Background: The Chilean Ministry of Health has been using standards for nutritional evaluation and weight gain recommendations during pregnancy in the last 25 years. In the meantime new standards have been developed. Aim: To study the combined influence of preconception maternal nutritional status and gestational weight gain, using new standards to classify those parameters, on perinatal outcomes. Material and Methods: A cohort of 11,465 healthy pregnant women was prospectively followed until term. Their pregestational nutritional status was classified using the body mass index cut-offs in use in the United States (USA). Their gestational weight gain was classified using categories proposed in a Danish study. Perinatal outcomes included were risky birth weight, i.e. < 3000 g and ≥4000 g, and cesarean delivery. Relative risks for those perinatal outcomes were calculated for all combined categories of pregestational nutritional status and gestational weight gain.
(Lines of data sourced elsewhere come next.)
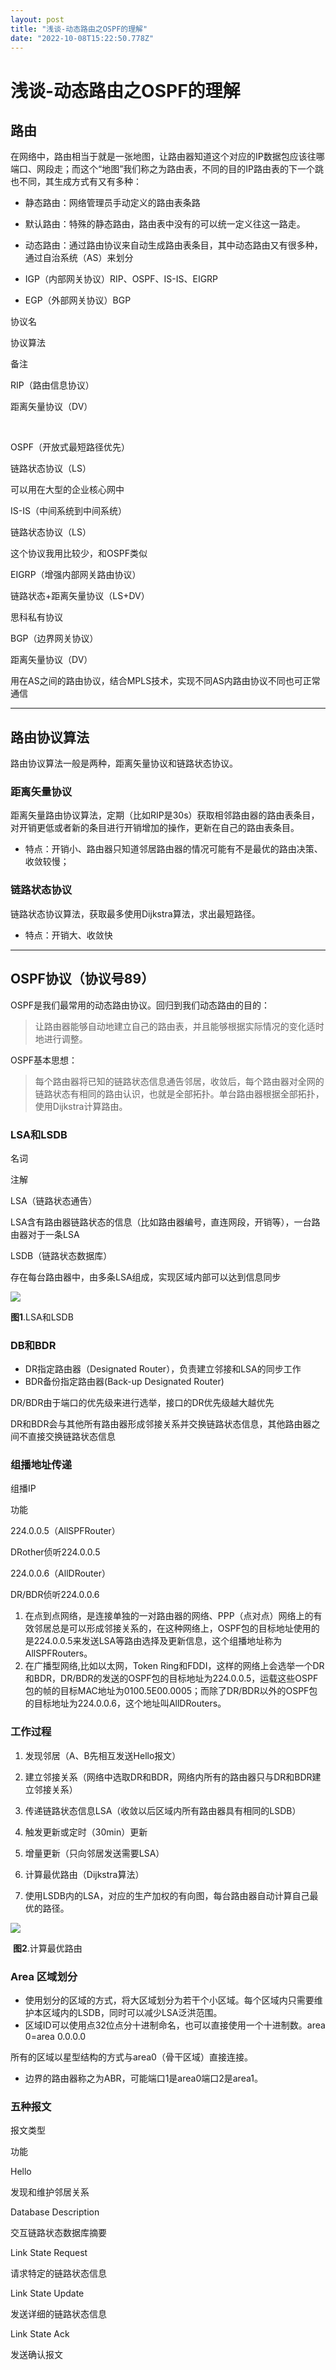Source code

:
 ```yaml
---
layout: post
title: "浅谈-动态路由之OSPF的理解"
date: "2022-10-08T15:22:50.778Z"
---
```

浅谈-动态路由之OSPF的理解
===============

路由
--

在网络中，路由相当于就是一张地图，让路由器知道这个对应的IP数据包应该往哪端口、网段走；而这个“地图”我们称之为路由表，不同的目的IP路由表的下一个跳也不同，其生成方式有又有多种：

*   静态路由：网络管理员手动定义的路由表条路

*   默认路由：特殊的静态路由，路由表中没有的可以统一定义往这一路走。

*   动态路由：通过路由协议来自动生成路由表条目，其中动态路由又有很多种，通过自治系统（AS）来划分

*   IGP（内部网关协议）RIP、OSPF、IS-IS、EIGRP
*   EGP（外部网关协议）BGP

协议名

协议算法

备注

RIP（路由信息协议）

距离矢量协议（DV）

 

OSPF（开放式最短路径优先）

链路状态协议（LS）

可以用在大型的企业核心网中

IS-IS（中间系统到中间系统）

链路状态协议（LS）

这个协议我用比较少，和OSPF类似

EIGRP（增强内部网关路由协议）

链路状态+距离矢量协议（LS+DV）

思科私有协议

BGP（边界网关协议）

距离矢量协议（DV）

用在AS之间的路由协议，结合MPLS技术，实现不同AS内路由协议不同也可正常通信

* * *

路由协议算法
------

路由协议算法一般是两种，距离矢量协议和链路状态协议。

### 距离矢量协议

距离矢量路由协议算法，定期（比如RIP是30s）获取相邻路由器的路由表条目，对开销更低或者新的条目进行开销增加的操作，更新在自己的路由表条目。

*   特点：开销小、路由器只知道邻居路由器的情况可能有不是最优的路由决策、收敛较慢；

### 链路状态协议

链路状态协议算法，获取最多使用Dijkstra算法，求出最短路径。

*   特点：开销大、收敛快

* * *

OSPF协议（协议号89）
-------------

OSPF是我们最常用的动态路由协议。回归到我们动态路由的目的：

> 让路由器能够自动地建立自己的路由表，并且能够根据实际情况的变化适时地进行调整。

OSPF基本思想：

> 每个路由器将已知的链路状态信息通告邻居，收敛后，每个路由器对全网的链路状态有相同的路由认识，也就是全部拓扑。单台路由器根据全部拓扑，使用Dijkstra计算路由。

### LSA和LSDB

名词

注解

LSA（链路状态通告）

LSA含有路由器链路状态的信息（比如路由器编号，直连网段，开销等），一台路由器对于一条LSA

LSDB（链路状态数据库）

存在每台路由器中，由多条LSA组成，实现区域内部可以达到信息同步

![](https://img2022.cnblogs.com/blog/2928139/202210/2928139-20221008192203012-1324256000.png)

**图1**.LSA和LSDB

### DB和BDR

*   DR指定路由器（Designated Router），负责建立邻接和LSA的同步工作
*   BDR备份指定路由器(Back-up Designated Router)

DR/BDR由于端口的优先级来进行选举，接口的DR优先级越大越优先

DR和BDR会与其他所有路由器形成邻接关系并交换链路状态信息，其他路由器之间不直接交换链路状态信息

### 组播地址传递

组播IP

功能

224.0.0.5（AllSPFRouter）

DRother侦听224.0.0.5

224.0.0.6（AllDRouter）

DR/BDR侦听224.0.0.6

1.  在点到点网络，是连接单独的一对路由器的网络、PPP（点对点）网络上的有效邻居总是可以形成邻接关系的，在这种网络上，OSPF包的目标地址使用的是224.0.0.5来发送LSA等路由选择及更新信息，这个组播地址称为AllSPFRouters。
2.  在广播型网络,比如以太网，Token Ring和FDDI，这样的网络上会选举一个DR和BDR，DR/BDR的发送的OSPF包的目标地址为224.0.0.5，运载这些OSPF包的帧的目标MAC地址为0100.5E00.0005；而除了DR/BDR以外的OSPF包的目标地址为224.0.0.6，这个地址叫AllDRouters。

### 工作过程

1.  发现邻居（A、B先相互发送Hello报文）
2.  建立邻接关系（网络中选取DR和BDR，网络内所有的路由器只与DR和BDR建立邻接关系）
3.  传递链路状态信息LSA（收敛以后区域内所有路由器具有相同的LSDB）

1.  触发更新或定时（30min）更新
2.  增量更新（只向邻居发送需要LSA）

5.  计算最优路由（Dijkstra算法）

1.  使用LSDB内的LSA，对应的生产加权的有向图，每台路由器自动计算自己最优的路径。

![](https://img2022.cnblogs.com/blog/2928139/202210/2928139-20221008192259634-247437022.png)

 **图2**.计算最优路由

### Area 区域划分

*   使用划分的区域的方式，将大区域划分为若干个小区域。每个区域内只需要维护本区域内的LSDB，同时可以减少LSA泛洪范围。
*   区域ID可以使用点32位点分十进制命名，也可以直接使用一个十进制数。area 0=area 0.0.0.0

所有的区域以星型结构的方式与area0（骨干区域）直接连接。

*   边界的路由器称之为ABR，可能端口1是area0端口2是area1。

### 五种报文

报文类型

功能

Hello

发现和维护邻居关系

Database Description

交互链路状态数据库摘要

Link State Request

请求特定的链路状态信息

Link State Update

发送详细的链路状态信息

Link State Ack

发送确认报文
Results: Relative risks of almost all gestational weight gain results were statistically significant for women having a normal pre-gestational nutritional status meanwhile all of them were not significant for underweight women. Overweight and obese women had similar relative risks values as normal women. However, many of them were not significant, especially in obese women. Conclusions: There is an independent and combined influence of preconception nutritional status and gestational weight gain on perinatal outcomes, when using standards to classify those parameters developed in the USA and Denmark, respectively.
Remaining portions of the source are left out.